The intermediate representation is translated by the JIT into an OpenCL kernel.

__kernel void f_524073289323672962_1(
  __global float * a1 ,
  __global float * a2 ,
  __global float * a3 ,
  __global float * a4 )
{
  float r1 ;
  float r2 ;
  for (int i0 = 0; i0 < 10; i0++)
  {
    a3 [i0 + get_global_id(0) * 10] = 0 ;
  }
  for (int i0 = 0; i0 < 10; i0++)
  {
    a3 [i0 + get_global_id(0) * 10] = (a1 [i0] * a2 [i0 + get_global_id(0) * 10]) ;
  }
  for (int i0 = 0; i0 < 2; i0++)
  {
    for (int i1 = 0; i1 < 3; i1++)
    {
      r2 = 0 ;
      for (int i2 = 0; i2 < 10; i2++)
      {
        r2 = r2 + a3 [i2 + get_global_id(0) * 10] ;
      }
      r1 = r2 / 10 ;
      for (int i2 = 0; i2 < 10; i2++)
      {
        a3 [i2 + get_global_id(0) * 10] = (a3 [i2 + get_global_id(0) * 10] - r1 ) ;
      }
    }
    for (int i1 = 0; i1 < 10; i1++)
    {
      a3 [i1 + get_global_id(0) * 10] = (a3 [i1 + get_global_id(0) * 10] + 1) ;
    }
  }
  barrier(CLK_LOCAL_MEM_FENCE) ;
  r2 = 0 ;
  for (int i0 = 0; i0 < 10; i0++)
  {
    r2 = r2 + a3 [i0 + get_global_id(0) * 10] ;
  }
  a4 [0 + get_global_id(0) * 1] = r2 ;
}

As is obvious, the JIT is still primitive. It is incomplete and still full of bugs. No vectorized memory access. Primitive use of compute device memory hierarchy. No auto-tuning. Fast math library kernels (e.g. matrix multiply) are missing. No random number generation support.

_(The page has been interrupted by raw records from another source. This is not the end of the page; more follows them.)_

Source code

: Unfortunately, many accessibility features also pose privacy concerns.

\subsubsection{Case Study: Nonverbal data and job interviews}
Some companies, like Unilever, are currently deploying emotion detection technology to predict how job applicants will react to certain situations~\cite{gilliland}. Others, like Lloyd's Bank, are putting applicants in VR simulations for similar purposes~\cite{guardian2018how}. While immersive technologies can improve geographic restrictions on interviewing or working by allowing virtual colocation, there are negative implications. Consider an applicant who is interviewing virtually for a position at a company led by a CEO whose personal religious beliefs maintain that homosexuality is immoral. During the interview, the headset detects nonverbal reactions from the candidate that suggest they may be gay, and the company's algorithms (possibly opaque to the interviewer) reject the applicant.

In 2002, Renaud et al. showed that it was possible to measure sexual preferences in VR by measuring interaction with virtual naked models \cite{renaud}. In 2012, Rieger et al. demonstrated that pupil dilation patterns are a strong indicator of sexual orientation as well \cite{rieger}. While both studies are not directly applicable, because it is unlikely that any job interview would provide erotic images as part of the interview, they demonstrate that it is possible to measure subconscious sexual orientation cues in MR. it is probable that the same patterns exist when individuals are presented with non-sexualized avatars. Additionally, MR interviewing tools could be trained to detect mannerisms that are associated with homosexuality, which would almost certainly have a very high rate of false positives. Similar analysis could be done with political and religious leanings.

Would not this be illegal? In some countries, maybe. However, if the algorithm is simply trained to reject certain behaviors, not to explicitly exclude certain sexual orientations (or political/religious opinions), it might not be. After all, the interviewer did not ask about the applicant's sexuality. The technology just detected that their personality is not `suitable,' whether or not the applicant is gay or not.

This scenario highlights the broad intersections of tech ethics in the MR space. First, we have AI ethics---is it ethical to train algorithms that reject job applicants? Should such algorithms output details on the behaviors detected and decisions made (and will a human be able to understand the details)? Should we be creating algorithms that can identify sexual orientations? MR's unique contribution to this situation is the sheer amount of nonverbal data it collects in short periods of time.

However, the design is working end-to-end which proves the viability of the solution. To be honest, there have been many times over the last year in which I was unsure if this would ever work. Well, it’s working now.

Now it’s becoming real

It’s working. Application threads are gathered and scheduled to the JIT which enqueues data transfers and dynamically generated kernels. OpenCL compute devices and the interpreter seamlessly intermingle with the same traces and data. Results are scattered back transparently without APIs or “out-of-band” idioms beyond what is natural for C++ (a managed platform should manage this for you!).

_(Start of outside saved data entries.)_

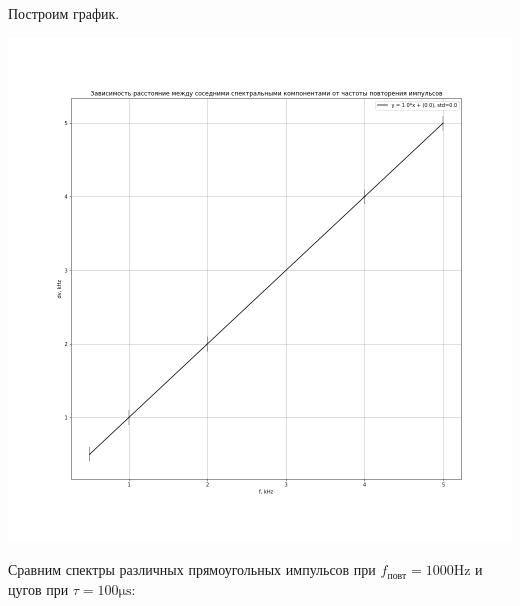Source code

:\documentclass[12pt,a4paper]{article}
\begin{document}
        Построим график.
    
        \begin{center}
            \includegraphics[width=\linewidth]{img/4.png}
        \end{center}
       
        \newpage
        Сравним спектры различных прямоугольных импульсов при $f_{\text{повт}} = 1000\si{\hertz}$ и цугов при $\tau = 100 \si{\micro\second}$:
        
\end{document}
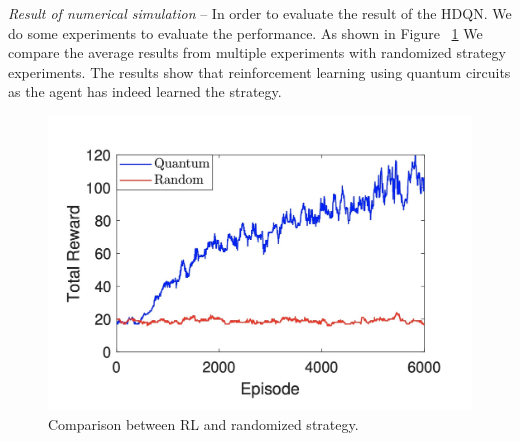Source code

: \textit{Result of numerical simulation} -- In order to evaluate the result of the HDQN. We do some experiments to evaluate the performance. As shown in Figure ~\ref{stochastic} We compare the average results from multiple experiments with randomized strategy experiments. The results show that reinforcement learning using quantum circuits as the agent has indeed learned the strategy.
\begin{figure}[ht]
  \centering
  \includegraphics[scale=0.3]{tex/5.4.5_RL/result_paper.jpg}
  \caption{\label{stochastic} Comparison between RL and randomized strategy.}
\end{figure}
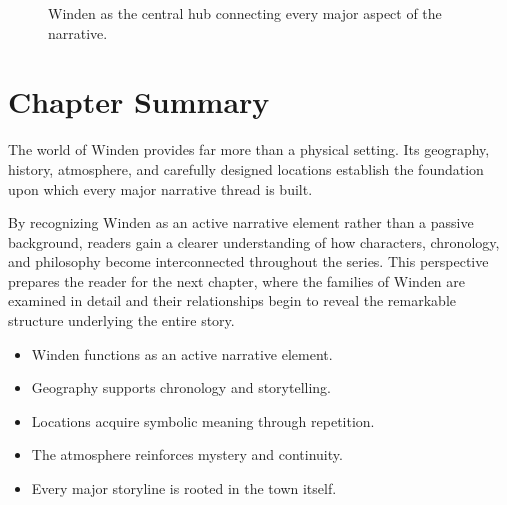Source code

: \documentclass[12pt,oneside,openany]{book}
\begin{document}
\begin{figure}[H]
\centering
{}
\caption{Winden as the central hub connecting every major aspect of the narrative.}
\end{figure}

\section{Chapter Summary}

The world of Winden provides far more than a physical setting. Its geography,
history, atmosphere, and carefully designed locations establish the foundation
upon which every major narrative thread is built.

By recognizing Winden as an active narrative element rather than a passive
background, readers gain a clearer understanding of how characters,
chronology, and philosophy become interconnected throughout the series. This
perspective prepares the reader for the next chapter, where the families of
Winden are examined in detail and their relationships begin to reveal the
remarkable structure underlying the entire story.

\begin{tcolorbox}[colback=orange!8,colframe=orange!70!black,title=Chapter Takeaways]
\begin{itemize}
\item Winden functions as an active narrative element.
\item Geography supports chronology and storytelling.
\item Locations acquire symbolic meaning through repetition.
\item The atmosphere reinforces mystery and continuity.
\item Every major storyline is rooted in the town itself.
\end{itemize}
\end{tcolorbox}
\end{document}
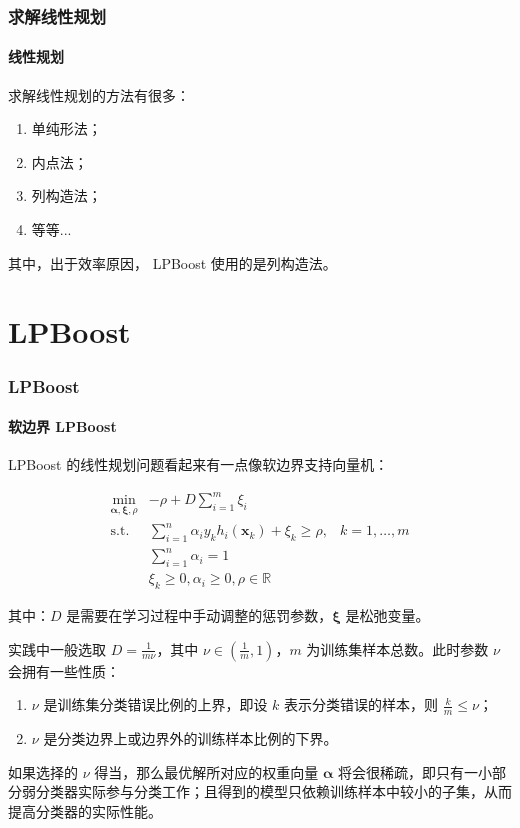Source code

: \documentclass{ctexbeamer}
\begin{document}
    \begin{frame}
        \frametitle{求解线性规划}
        \framesubtitle{线性规划}
    
        求解线性规划的方法有很多：

        \begin{enumerate}
            \item 单纯形法；\pause
            \item 内点法；\pause
            \item 列构造法；\pause
            \item 等等... \pause
        \end{enumerate}

        其中，出于效率原因， LPBoost 使用的是列构造法。\pause
    
    \end{frame}

    \section{LPBoost}

    \begin{frame}
        \frametitle{LPBoost}
        \framesubtitle{软边界 LPBoost}
    
        LPBoost 的线性规划问题看起来有一点像软边界支持向量机：

        \begin{align*}
            \min_{\pmb{\alpha,\xi},\rho} & -\!\!\rho + D \sum_{i=1}^m \xi_i & \\
            \mathrm{s.t.} & \sum_{i=1}^n \alpha_i y_k h_i(\pmb{x}_k) + \xi_k \geq \rho, & k = 1,\ldots,m \\
             & \sum_{i=1}^n \alpha_i = 1 & \\
             & \xi_k \geq 0, \alpha_i \geq 0, \rho \in \mathbb{R} &
        \end{align*} \pause

        其中：$D$ 是需要在学习过程中手动调整的惩罚参数，$\pmb{\xi}$ 是松弛变量。
    
    \end{frame}

    \begin{frame}
    
        实践中一般选取 $D = \frac{1}{m\nu}$，其中 $\nu \in (\frac{1}{m}, 1)$，$m$ 为训练集样本总数。此时参数 $\nu$ 会拥有一些性质：\pause

        \begin{enumerate}
            \item $\nu$ 是训练集分类错误比例的上界，即设 $k$ 表示分类错误的样本，则 $\frac{k}{m} \leq \nu$；\pause
            \item $\nu$ 是分类边界上或边界外的训练样本比例的下界。
        \end{enumerate} \pause

        如果选择的 $\nu$ 得当，那么最优解所对应的权重向量 $\pmb{\alpha}$ 将会很稀疏，即只有一小部分弱分类器实际参与分类工作；且得到的模型只依赖训练样本中较小的子集，从而提高分类器的实际性能。
    
    \end{frame}
\end{document}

It feels like magic again.

This makes me think of a quote from Arthur C. Clarke, “Any sufficiently advanced technology is indistinguishable from magic.” Maybe I’m being very narcissistic here? Yep.

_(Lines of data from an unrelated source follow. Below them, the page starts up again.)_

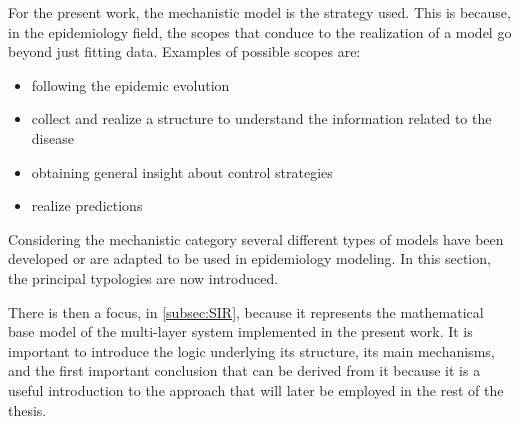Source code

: For the present work, the mechanistic model is the strategy used.  This is because, in the epidemiology field, the scopes that conduce to the realization of a model go beyond just fitting data. Examples of possible scopes are:
\begin{itemize}
	\item following the epidemic evolution
	\item collect and realize a structure to understand the information related to the disease 
	\item obtaining general insight about control strategies
	\item realize predictions
\end{itemize}
Considering the mechanistic category several different types of models have been developed or are adapted to be used in epidemiology modeling. In this section, the principal typologies are now introduced. 

 There is then a focus, in \ref{subsec:SIR}, because it represents the mathematical base model of the multi-layer system implemented in the present work. It is important to introduce the logic underlying its structure, its main mechanisms, and the first important conclusion that can be derived from it because it is a useful introduction to the approach that will later be employed in the rest of the thesis.

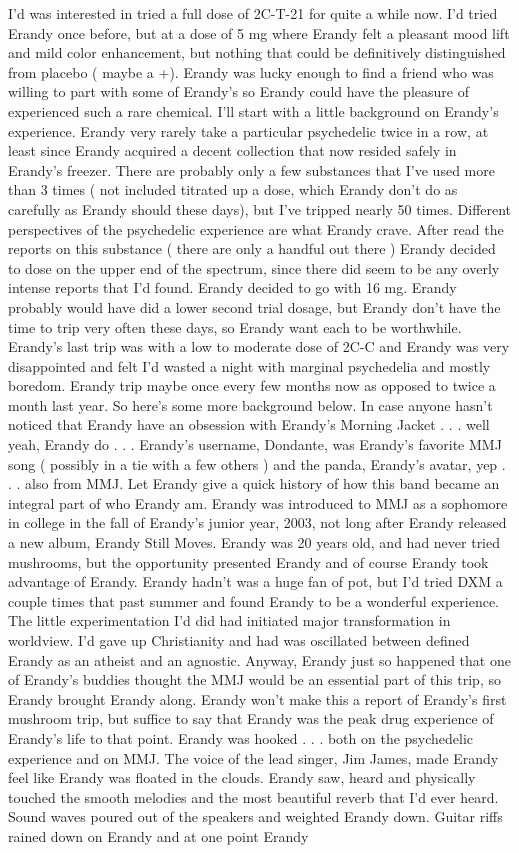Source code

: \documentclass[12pt]{book}
\begin{document}
I'd was interested in tried a full dose of 2C-T-21 for quite a while now. I'd tried Erandy once before, but at a dose of 5 mg where Erandy felt a pleasant mood lift and mild color enhancement, but nothing that could be definitively distinguished from placebo ( maybe a +). Erandy was lucky enough to find a friend who was willing to part with some of Erandy's so Erandy could have the pleasure of experienced such a rare chemical. I'll start with a little background on Erandy's experience. Erandy very rarely take a particular psychedelic twice in a row, at least since Erandy acquired a decent collection that now resided safely in Erandy's freezer. There are probably only a few substances that I've used more than 3 times ( not included titrated up a dose, which Erandy don't do as carefully as Erandy should these days), but I've tripped nearly 50 times. Different perspectives of the psychedelic experience are what Erandy crave. After read the reports on this substance ( there are only a handful out there ) Erandy decided to dose on the upper end of the spectrum, since there did seem to be any overly intense reports that I'd found. Erandy decided to go with 16 mg. Erandy probably would have did a lower second trial dosage, but Erandy don't have the time to trip very often these days, so Erandy want each to be worthwhile. Erandy's last trip was with a low to moderate dose of 2C-C and Erandy was very disappointed and felt I'd wasted a night with marginal psychedelia and mostly boredom. Erandy trip maybe once every few months now as opposed to twice a month last year. So here's some more background below. In case anyone hasn't noticed that Erandy have an obsession with Erandy's Morning Jacket  . . .  well yeah, Erandy do  . . .  Erandy's username, Dondante, was Erandy's favorite MMJ song ( possibly in a tie with a few others ) and the panda, Erandy's avatar, yep  . . .  also from MMJ. Let Erandy give a quick history of how this band became an integral part of who Erandy am. Erandy was introduced to MMJ as a sophomore in college in the fall of Erandy's junior year, 2003, not long after Erandy released a new album, Erandy Still Moves. Erandy was 20 years old, and had never tried mushrooms, but the opportunity presented Erandy and of course Erandy took advantage of Erandy. Erandy hadn't was a huge fan of pot, but I'd tried DXM a couple times that past summer and found Erandy to be a wonderful experience. The little experimentation I'd did had initiated major transformation in worldview. I'd gave up Christianity and had was oscillated between defined Erandy as an atheist and an agnostic. Anyway, Erandy just so happened that one of Erandy's buddies thought the MMJ would be an essential part of this trip, so Erandy brought Erandy along. Erandy won't make this a report of Erandy's first mushroom trip, but suffice to say that Erandy was the peak drug experience of Erandy's life to that point. Erandy was hooked  . . .  both on the psychedelic experience and on MMJ. The voice of the lead singer, Jim James, made Erandy feel like Erandy was floated in the clouds. Erandy saw, heard and physically touched the smooth melodies and the most beautiful reverb that I'd ever heard. Sound waves poured out of the speakers and weighted Erandy down. Guitar riffs rained down on Erandy and at one point Erandy 
\end{document}
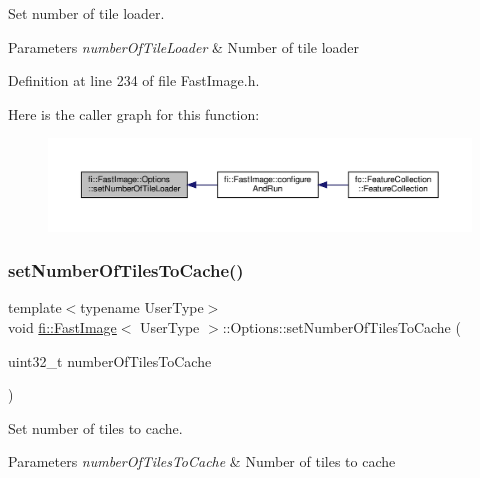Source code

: Set number of tile loader. 


\begin{DoxyParams}{Parameters}
{\em number\+Of\+Tile\+Loader} & Number of tile loader \\
\hline
\end{DoxyParams}


Definition at line 234 of file Fast\+Image.\+h.

Here is the caller graph for this function\+:
\nopagebreak
\begin{figure}[H]
\begin{center}
\leavevmode
\includegraphics[width=350pt]{dc/db9/classfi_1_1FastImage_1_1Options_a9b060d7dbba17c77f4c5716bb9306827_icgraph}
\end{center}
\end{figure}
\mbox{\label{classfi_1_1FastImage_1_1Options_ad208b65af20fb02a91a49b8e6f345cef}} 
\subsubsection{\texorpdfstring{set\+Number\+Of\+Tiles\+To\+Cache()}{setNumberOfTilesToCache()}}
{\footnotesize\ttfamily template$<$typename User\+Type$>$ \\
void \hyperlink{classfi_1_1FastImage}{fi\+::\+Fast\+Image}$<$ User\+Type $>$\+::Options\+::set\+Number\+Of\+Tiles\+To\+Cache (\begin{DoxyParamCaption}\item[{uint32\+\_\+t}]{number\+Of\+Tiles\+To\+Cache }\end{DoxyParamCaption})\hspace{0.3cm}{\ttfamily [inline]}}



Set number of tiles to cache. 


\begin{DoxyParams}{Parameters}
{\em number\+Of\+Tiles\+To\+Cache} & Number of tiles to cache \\
\hline
\end{DoxyParams}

At the start of this project, I knew nothing. It was all magic. I could project any wish fulfillment dream as I did not know differently. With progress, I learned more so the magic faded. It became engineering. After that there came a period of extreme self doubt. Now it’s becoming real.